Every record below must be written out exactly. Leave out the pictures.

## Material provided
[Start of Attachment]

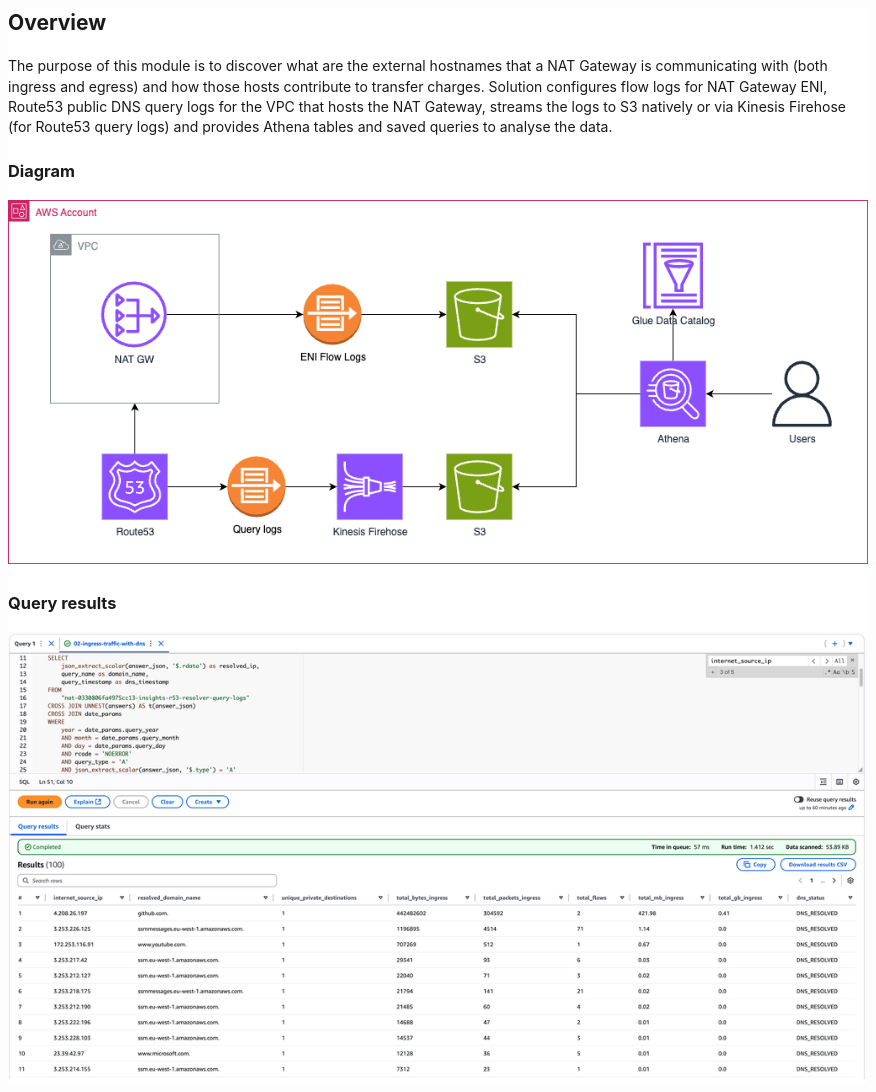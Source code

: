 ## Overview

The purpose of this module is to discover what are the external hostnames that a NAT Gateway is communicating with (both ingress and egress) and how those hosts contribute to transfer charges. Solution configures flow logs for NAT Gateway ENI, Route53 public DNS query logs for the VPC that hosts the NAT Gateway, streams the logs to S3 natively or via Kinesis Firehose (for Route53 query logs) and provides Athena tables and saved queries to analyse the data. 


### Diagram

![Diagram](./static/diagram.png)

### Query results
![Query results](./static/query-results.png)
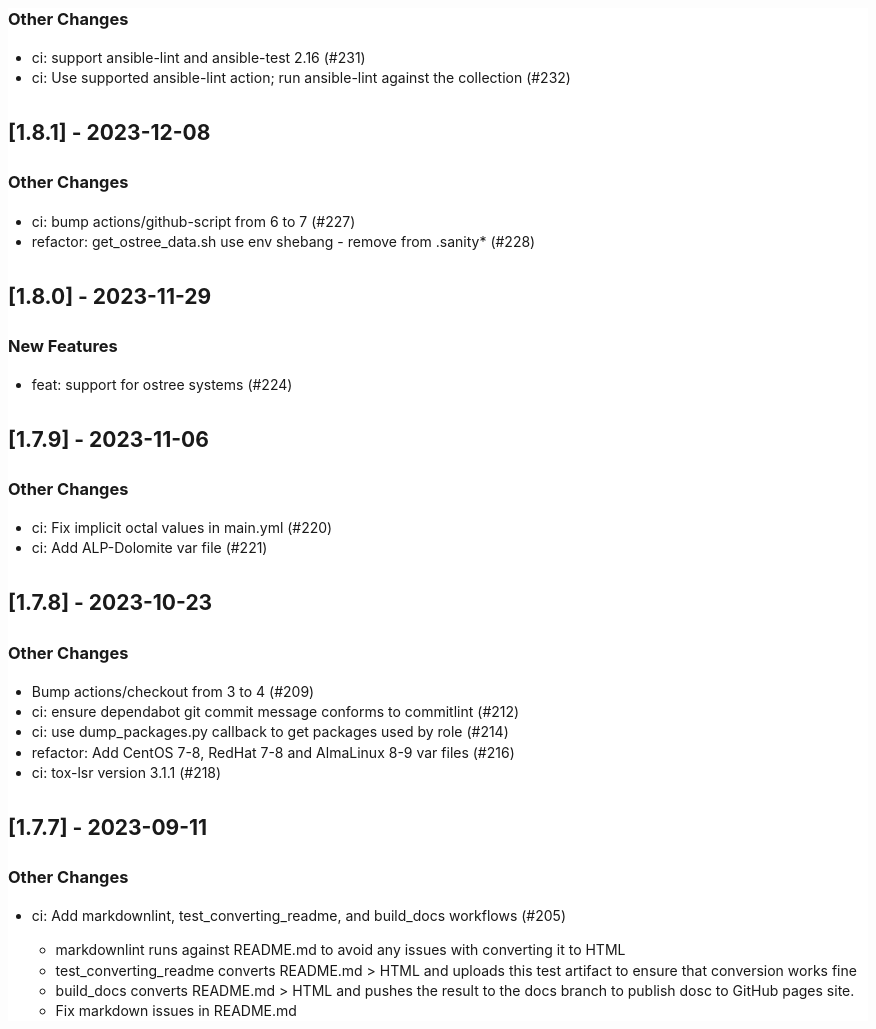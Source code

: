 ### Other Changes

- ci: support ansible-lint and ansible-test 2.16 (#231)
- ci: Use supported ansible-lint action; run ansible-lint against the collection (#232)

[1.8.1] - 2023-12-08
--------------------

### Other Changes

- ci: bump actions/github-script from 6 to 7 (#227)
- refactor: get_ostree_data.sh use env shebang - remove from .sanity* (#228)

[1.8.0] - 2023-11-29
--------------------

### New Features

- feat: support for ostree systems (#224)

[1.7.9] - 2023-11-06
--------------------

### Other Changes

- ci: Fix implicit octal values in main.yml (#220)
- ci: Add ALP-Dolomite var file (#221)

[1.7.8] - 2023-10-23
--------------------

### Other Changes

- Bump actions/checkout from 3 to 4 (#209)
- ci: ensure dependabot git commit message conforms to commitlint (#212)
- ci: use dump_packages.py callback to get packages used by role (#214)
- refactor: Add CentOS 7-8, RedHat 7-8 and AlmaLinux 8-9 var files (#216)
- ci: tox-lsr version 3.1.1 (#218)

[1.7.7] - 2023-09-11
--------------------

### Other Changes

- ci: Add markdownlint, test_converting_readme, and build_docs workflows (#205)

  - markdownlint runs against README.md to avoid any issues with
    converting it to HTML
  - test_converting_readme converts README.md > HTML and uploads this test
    artifact to ensure that conversion works fine
  - build_docs converts README.md > HTML and pushes the result to the
    docs branch to publish dosc to GitHub pages site.
  - Fix markdown issues in README.md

[End of Attachment]

## Exercise response
Source code

: ## Overview

The purpose of this module is to discover what are the external hostnames that a NAT Gateway is communicating with (both ingress and egress) and how those hosts contribute to transfer charges. Solution configures flow logs for NAT Gateway ENI, Route53 public DNS query logs for the VPC that hosts the NAT Gateway, streams the logs to S3 natively or via Kinesis Firehose (for Route53 query logs) and provides Athena tables and saved queries to analyse the data. 


### Diagram

![Diagram](./static/diagram.png)

### Query results
![Query results](./static/query-results.png)
Source code

: ### Other Changes

- ci: support ansible-lint and ansible-test 2.16 (#231)
- ci: Use supported ansible-lint action; run ansible-lint against the collection (#232)

[1.8.1] - 2023-12-08
--------------------

### Other Changes

- ci: bump actions/github-script from 6 to 7 (#227)
- refactor: get_ostree_data.sh use env shebang - remove from .sanity* (#228)

[1.8.0] - 2023-11-29
--------------------

### New Features

- feat: support for ostree systems (#224)

[1.7.9] - 2023-11-06
--------------------

### Other Changes

- ci: Fix implicit octal values in main.yml (#220)
- ci: Add ALP-Dolomite var file (#221)

[1.7.8] - 2023-10-23
--------------------

### Other Changes

- Bump actions/checkout from 3 to 4 (#209)
- ci: ensure dependabot git commit message conforms to commitlint (#212)
- ci: use dump_packages.py callback to get packages used by role (#214)
- refactor: Add CentOS 7-8, RedHat 7-8 and AlmaLinux 8-9 var files (#216)
- ci: tox-lsr version 3.1.1 (#218)

[1.7.7] - 2023-09-11
--------------------

### Other Changes

- ci: Add markdownlint, test_converting_readme, and build_docs workflows (#205)

  - markdownlint runs against README.md to avoid any issues with
    converting it to HTML
  - test_converting_readme converts README.md > HTML and uploads this test
    artifact to ensure that conversion works fine
  - build_docs converts README.md > HTML and pushes the result to the
    docs branch to publish dosc to GitHub pages site.
  - Fix markdown issues in README.md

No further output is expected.